Molti studiosi vedono nell’ellenismo l’attuazione del principio (propugnato proprio a quel tempo dagli Stoici) dell’universalità, dove finalmente vengono superate le barriere della polis e si crea la cosmopoli, unificata da un comune patrimonio culturale (quello greco) e da una lingua comune (la κοινή). L’ellenismo da tali studiosi viene giudicato come un movimento che di greco mantiene l’impulso vitale, la capacità creativa e l’acume critico, ma tendenzialmente estesi al mondo intero.
4. Conclusioni
Per quanto riguarda il mondo greco, non si può fare a meno di notare una caratteristica ricorrente: sembra che la sussistenza della polis neghi di per se stessa la possibilità pratica della pace, nonostante che vi siano al suo interno forti aspirazioni alla concordia e alla fratellanza fra gli uomini.
Alcuni elementi ne danno conferma:
a. Al sopraggiungimento della pace quasi sempre troviamo connessa l’idea di cosmopolitismo, che è esattamente l’opposto della struttura della polis. Non per nulla l’ellenismo, che si può considerare la realizzazione pratica dell’idea di cosmopolitismo, se da un lato assicura alle poleis un periodo di tranquillità, dall’altro ne segna una volta per tutte la fine come entità politicamente e culturalmente significativa. Non a caso, inoltre, l’idea di comunione universale, di cosmopoli sul piano dello spirito, è propria di una religiosità di tipo misterico e orfico (da cui il pitagorismo si alimenta), che vive una vita propria, sotterranea, nell’ambito della polis, che ha invece una sua religione ufficiale.
Del resto la polis nasce, come coscienza di sé, proprio dalla contrapposizione ai “barbari”.
b. Anche quando le poleis cercano la “pace comune”, ammettono di principio che essa deve essere garantita dalla minaccia della guerra.
c. Nei casi in cui ci sia concordia all’interno della polis (in Sparta come in Atene), permane la rottura all’esterno (vd. l’egemonia di Sparta nel Peloponneso e fuori e l’egemonia di Atene sulla lega delio-attica e fuori).
d. Nelle personalità in cui è forte lo spirito della polis, non troviamo mai esplicitamente condannata la guerra a livello teorico, anche se sul piano pratico è spesso auspicata la cessazione delle ostilità (vd. Aristofane). Faccio due soli esempi:
– Platone nella Repubblica si dice favorevole alla guerra e dà importanza preponderante alla classe dei guerrieri, anche se questi sono subordinati ai sapienti. Nelle Leggi ha un atteggiamento più moderato, ma ribadisce la superiorità dei Greci sui barbari.

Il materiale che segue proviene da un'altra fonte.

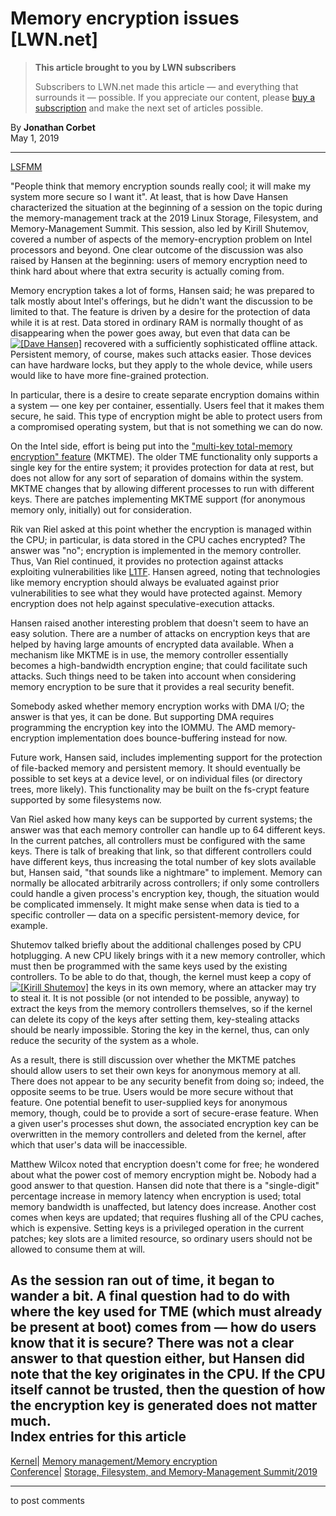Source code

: # Memory encryption issues [LWN.net]

> **This article brought to you by LWN subscribers**
> 
> Subscribers to LWN.net made this article — and everything that surrounds it — possible. If you appreciate our content, please [buy a subscription](/Promo/nst-nag3/subscribe) and make the next set of articles possible. 

By **Jonathan Corbet**  
May 1, 2019 

* * *

[LSFMM](/Articles/lsfmm2019/)

"People think that memory encryption sounds really cool; it will make my system more secure so I want it". At least, that is how Dave Hansen characterized the situation at the beginning of a session on the topic during the memory-management track at the 2019 Linux Storage, Filesystem, and Memory-Management Summit. This session, also led by Kirill Shutemov, covered a number of aspects of the memory-encryption problem on Intel processors and beyond. One clear outcome of the discussion was also raised by Hansen at the beginning: users of memory encryption need to think hard about where that extra security is actually coming from. 

Memory encryption takes a lot of forms, Hansen said; he was prepared to talk mostly about Intel's offerings, but he didn't want the discussion to be limited to that. The feature is driven by a desire for the protection of data while it is at rest. Data stored in ordinary RAM is normally thought of as disappearing when the power goes away, but even that data can be [![\[Dave Hansen\]](https://static.lwn.net/images/conf/2019/lsfmm/DaveHansen-sm.jpg)](/Articles/787212/) recovered with a sufficiently sophisticated offline attack. Persistent memory, of course, makes such attacks easier. Those devices can have hardware locks, but they apply to the whole device, while users would like to have more fine-grained protection. 

In particular, there is a desire to create separate encryption domains within a system — one key per container, essentially. Users feel that it makes them secure, he said. This type of encryption might be able to protect users from a compromised operating system, but that is not something we can do now. 

On the Intel side, effort is being put into the ["multi-key total-memory encryption" feature](/Articles/776688/) (MKTME). The older TME functionality only supports a single key for the entire system; it provides protection for data at rest, but does not allow for any sort of separation of domains within the system. MKTME changes that by allowing different processes to run with different keys. There are patches implementing MKTME support (for anonymous memory only, initially) out for consideration. 

Rik van Riel asked at this point whether the encryption is managed within the CPU; in particular, is data stored in the CPU caches encrypted? The answer was "no"; encryption is implemented in the memory controller. Thus, Van Riel continued, it provides no protection against attacks exploiting vulnerabilities like [L1TF](/Articles/762570/). Hansen agreed, noting that technologies like memory encryption should always be evaluated against prior vulnerabilities to see what they would have protected against. Memory encryption does not help against speculative-execution attacks. 

Hansen raised another interesting problem that doesn't seem to have an easy solution. There are a number of attacks on encryption keys that are helped by having large amounts of encrypted data available. When a mechanism like MKTME is in use, the memory controller essentially becomes a high-bandwidth encryption engine; that could facilitate such attacks. Such things need to be taken into account when considering memory encryption to be sure that it provides a real security benefit. 

Somebody asked whether memory encryption works with DMA I/O; the answer is that yes, it can be done. But supporting DMA requires programming the encryption key into the IOMMU. The AMD memory-encryption implementation does bounce-buffering instead for now. 

Future work, Hansen said, includes implementing support for the protection of file-backed memory and persistent memory. It should eventually be possible to set keys at a device level, or on individual files (or directory trees, more likely). This functionality may be built on the fs-crypt feature supported by some filesystems now. 

Van Riel asked how many keys can be supported by current systems; the answer was that each memory controller can handle up to 64 different keys. In the current patches, all controllers must be configured with the same keys. There is talk of breaking that link, so that different controllers could have different keys, thus increasing the total number of key slots available but, Hansen said, "that sounds like a nightmare" to implement. Memory can normally be allocated arbitrarily across controllers; if only some controllers could handle a given process's encryption key, though, the situation would be complicated immensely. It might make sense when data is tied to a specific controller — data on a specific persistent-memory device, for example. 

Shutemov talked briefly about the additional challenges posed by CPU hotplugging. A new CPU likely brings with it a new memory controller, which must then be programmed with the same keys used by the existing controllers. To be able to do that, though, the kernel must keep a copy of [![\[Kirill Shutemov\]](https://static.lwn.net/images/conf/2019/lsfmm/KirillShutemov-sm.jpg)](/Articles/787213/) the keys in its own memory, where an attacker may try to steal it. It is not possible (or not intended to be possible, anyway) to extract the keys from the memory controllers themselves, so if the kernel can delete its copy of the keys after setting them, key-stealing attacks should be nearly impossible. Storing the key in the kernel, thus, can only reduce the security of the system as a whole. 

As a result, there is still discussion over whether the MKTME patches should allow users to set their own keys for anonymous memory at all. There does not appear to be any security benefit from doing so; indeed, the opposite seems to be true. Users would be more secure without that feature. One potential benefit to user-supplied keys for anonymous memory, though, could be to provide a sort of secure-erase feature. When a given user's processes shut down, the associated encryption key can be overwritten in the memory controllers and deleted from the kernel, after which that user's data will be inaccessible. 

Matthew Wilcox noted that encryption doesn't come for free; he wondered about what the power cost of memory encryption might be. Nobody had a good answer to that question. Hansen did note that there is a "single-digit" percentage increase in memory latency when encryption is used; total memory bandwidth is unaffected, but latency does increase. Another cost comes when keys are updated; that requires flushing all of the CPU caches, which is expensive. Setting keys is a privileged operation in the current patches; key slots are a limited resource, so ordinary users should not be allowed to consume them at will. 

As the session ran out of time, it began to wander a bit. A final question had to do with where the key used for TME (which must already be present at boot) comes from — how do users know that it is secure? There was not a clear answer to that question either, but Hansen did note that the key originates in the CPU. If the CPU itself cannot be trusted, then the question of how the encryption key is generated does not matter much.  
Index entries for this article  
---  
[Kernel](/Kernel/Index)| [Memory management/Memory encryption](/Kernel/Index#Memory_management-Memory_encryption)  
[Conference](/Archives/ConferenceIndex/)| [Storage, Filesystem, and Memory-Management Summit/2019](/Archives/ConferenceIndex/#Storage_Filesystem_and_Memory-Management_Summit-2019)  
  


* * *

to post comments 
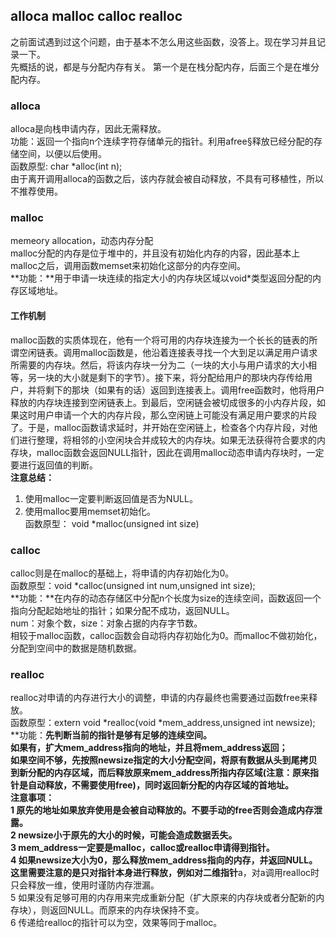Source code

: ## alloca malloc calloc realloc
之前面试遇到过这个问题，由于基本不怎么用这些函数，没答上。现在学习并且记录一下。   
先概括的说，都是与分配内存有关。
第一个是在栈分配内存，后面三个是在堆分配内存。   
### alloca
alloca是向栈申请内存，因此无需释放。    
功能：返回一个指向n个连续字符存储单元的指针。利用afree§释放已经分配的存储空间，以便以后使用。   
函数原型: char *alloc(int n);   
由于离开调用alloca的函数之后，该内存就会被自动释放，不具有可移植性，所以不推荐使用。   
### malloc   
memeory allocation，动态内存分配        
malloc分配的内存是位于堆中的，并且没有初始化内存的内容，因此基本上malloc之后，调用函数memset来初始化这部分的内存空间。     
**功能：**用于申请一块连续的指定大小的内存块区域以void*类型返回分配的内存区域地址。   
#### 工作机制
malloc函数的实质体现在，他有一个将可用的内存块连接为一个长长的链表的所谓空闲链表。调用malloc函数是，他沿着连接表寻找一个大到足以满足用户请求所需要的内存块。然后，将该内存块一分为二（一块的大小与用户请求的大小相等，另一块的大小就是剩下的字节）。接下来，将分配给用户的那块内存传给用户，并将剩下的那块（如果有的话）返回到连接表上。调用free函数时，他将用户释放的内存块连接到空闲链表上。到最后，空闲链会被切成很多的小内存片段，如果这时用户申请一个大的内存片段，那么空闲链上可能没有满足用户要求的片段了。于是，malloc函数请求延时，并开始在空闲链上，检查各个内存片段，对他们进行整理，将相邻的小空闲块合并成较大的内存块。如果无法获得符合要求的内存块，malloc函数会返回NULL指针，因此在调用malloc动态申请内存块时，一定要进行返回值的判断。     
**注意总结：**  
1. 使用malloc一定要判断返回值是否为NULL。   
2. 使用malloc要用memset初始化。    
函数原型： void *malloc(unsigned int size)   
### calloc
calloc则是在malloc的基础上，将申请的内存初始化为0。  
函数原型：void *calloc(unsigned int num,unsigned int size);  
**功能：**在内存的动态存储区中分配n个长度为size的连续空间，函数返回一个指向分配起始地址的指针；如果分配不成功，返回NULL。  
num：对象个数，size：对象占据的内存字节数。   
相较于malloc函数，calloc函数会自动将内存初始化为0。而malloc不做初始化，分配到空间中的数据是随机数据。   
### realloc
realloc对申请的内存进行大小的调整，申请的内存最终也需要通过函数free来释放。    
函数原型：extern void *realloc(void *mem\_address,unsigned int newsize);   
**功能：**先判断当前的指针是够有足够的连续空间。    
如果有，扩大mem_address指向的地址，并且将mem_address返回；   
如果空间不够，先按照newsize指定的大小分配空间，将原有数据从头到尾拷贝到新分配的内存区域，而后释放原来mem\_address所指内存区域(注意：原来指针是自动释放，不需要使用free)，同时返回新分配的内存区域的首地址。   
**注意事项：**    
1 **原先的地址如果放弃使用是会被自动释放的。不要手动的free否则会造成内存泄露**。    
2 newsize小于原先的大小的时候，可能会造成数据丢失。   
3 mem\_address一定要是malloc，calloc或realloc申请得到指针。    
4 如果newsize大小为0，那么释放mem_address指向的内存，并返回NULL。这里需要注意的是只对指针本身进行释放，例如对二维指针**a，对a调用realloc时只会释放一维，使用时谨防内存泄漏。   
5 如果没有足够可用的内存用来完成重新分配（扩大原来的内存块或者分配新的内存块），则返回NULL。而原来的内存块保持不变。    
6 传递给realloc的指针可以为空，效果等同于malloc。    
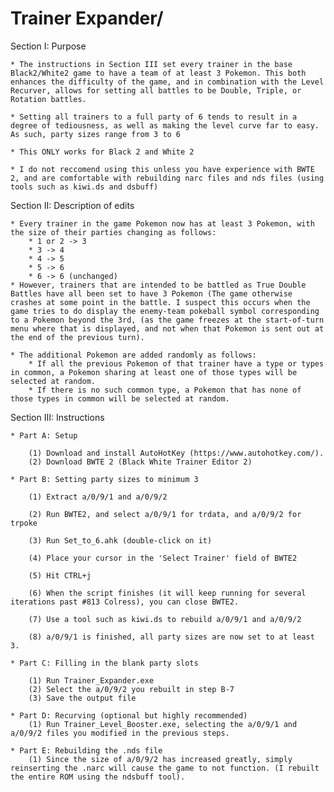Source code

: # Trainer Expander/

Section I: Purpose

	* The instructions in Section III set every trainer in the base Black2/White2 game to have a team of at least 3 Pokemon. This both enhances the difficulty of the game, and in combination with the Level Recurver, allows for setting all battles to be Double, Triple, or Rotation battles.
	
	* Setting all trainers to a full party of 6 tends to result in a degree of tediousness, as well as making the level curve far to easy. As such, party sizes range from 3 to 6
	
	* This ONLY works for Black 2 and White 2
	
	* I do not reccomend using this unless you have experience with BWTE 2, and are comfortable with rebuilding narc files and nds files (using tools such as kiwi.ds and dsbuff)

Section II: Description of edits

	* Every trainer in the game Pokemon now has at least 3 Pokemon, with the size of their parties changing as follows:
		* 1 or 2 -> 3
		* 3 -> 4
		* 4 -> 5
		* 5 -> 6
		* 6 -> 6 (unchanged)
	* However, trainers that are intended to be battled as True Double Battles have all been set to have 3 Pokemon (The game otherwise crashes at some point in the battle. I suspect this occurs when the game tries to do display the enemy-team pokeball symbol corresponding to a Pokemon beyond the 3rd, (as the game freezes at the start-of-turn menu where that is displayed, and not when that Pokemon is sent out at the end of the previous turn).
	
	* The additional Pokemon are added randomly as follows:
		* If all the previous Pokemon of that trainer have a type or types in common, a Pokemon sharing at least one of those types will be selected at random.
		* If there is no such common type, a Pokemon that has none of those types in common will be selected at random.

Section III: Instructions 

	* Part A: Setup
	
		(1) Download and install AutoHotKey (https://www.autohotkey.com/).
		(2) Download BWTE 2 (Black White Trainer Editor 2)
	
	* Part B: Setting party sizes to minimum 3
	
		(1) Extract a/0/9/1 and a/0/9/2
		
		(2) Run BWTE2, and select a/0/9/1 for trdata, and a/0/9/2 for trpoke
		
		(3) Run Set_to_6.ahk (double-click on it)
		
		(4) Place your cursor in the 'Select Trainer' field of BWTE2
		
		(5) Hit CTRL+j
		
		(6) When the script finishes (it will keep running for several iterations past #813 Colress), you can close BWTE2.
		
		(7) Use a tool such as kiwi.ds to rebuild a/0/9/1 and a/0/9/2
		
		(8) a/0/9/1 is finished, all party sizes are now set to at least 3.
		
	* Part C: Filling in the blank party slots
		
		(1) Run Trainer_Expander.exe
		(2) Select the a/0/9/2 you rebuilt in step B-7
		(3) Save the output file

	* Part D: Recurving (optional but highly recommended)
		(1) Run Trainer_Level_Booster.exe, selecting the a/0/9/1 and a/0/9/2 files you modified in the previous steps.
		
	* Part E: Rebuilding the .nds file
		(1) Since the size of a/0/9/2 has increased greatly, simply reinserting the .narc will cause the game to not function. (I rebuilt the entire ROM using the ndsbuff tool).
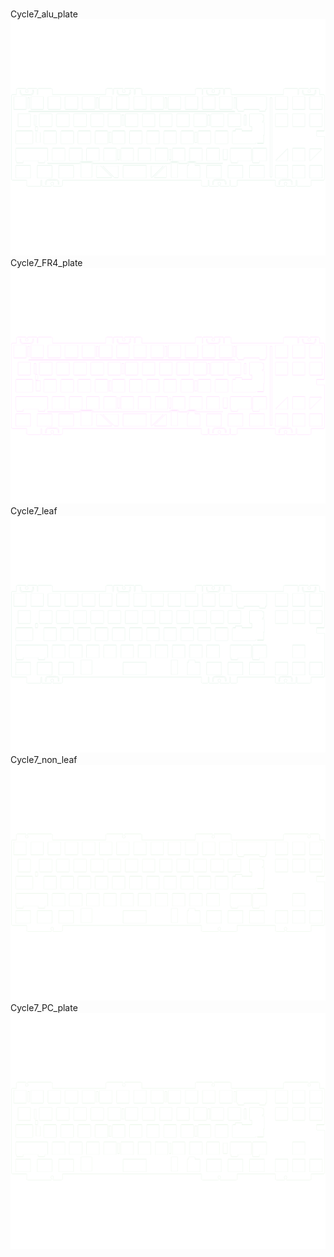 <br/>Cycle7_alu_plate<br/>![image](./Cycle7_alu_plate.png)<br/>Cycle7_FR4_plate<br/>![image](./Cycle7_FR4_plate.png)<br/>Cycle7_leaf<br/>![image](./Cycle7_leaf.png)<br/>Cycle7_non_leaf<br/>![image](./Cycle7_non_leaf.png)<br/>Cycle7_PC_plate<br/>![image](./Cycle7_PC_plate.png)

– Aristotele considera la pace come bene, ma realisticamente non riuscendo a immaginare una situazione diversa da quella della polis, ammette la guerra come mezzo lecito per dirimere le controversie. In particolare è giusta la guerra contro uomini che, nati per essere schiavi, rifiutano di sottomettersi (torna la distinzione greci-barbari). Tutto ciò dimostra come, in fondo, il principio della competizione a tutti i livelli è vitale per la sussistenza della polis.
Per ciò che riguarda il mondo latino, bisogna riconoscere che la pax romana ha una ‘impronta’ universalistica, ma non può permanere realisticamente senza fare ricorso alla guerra, almeno difensiva se non offensiva. Questo, come abbiamo visto, porta al dissidio, all’interno dello Stoicismo, tra l’appartenenza alla città terrena e l’appartenenza alla patria universale, dove la violenza non è ammissibile. Normalmente gli Stoici si adeguano alla realtà dei fatti e fanno prevalere il senso di fedeltà allo stato su considerazioni filosofiche o imperativi morali. Chi invera le istanze degli stoici è il Cristianesimo, che, dando alla pace un fondamento del tutto diverso da quelli conosciuti fino allora (vi do la mia pace… non come la dà il mondo la do a voi…) e ponendo la pace a un livello profondo dell’esperienza umana, permette la realizzazione della “città celeste” già nella travagliata vita terrena.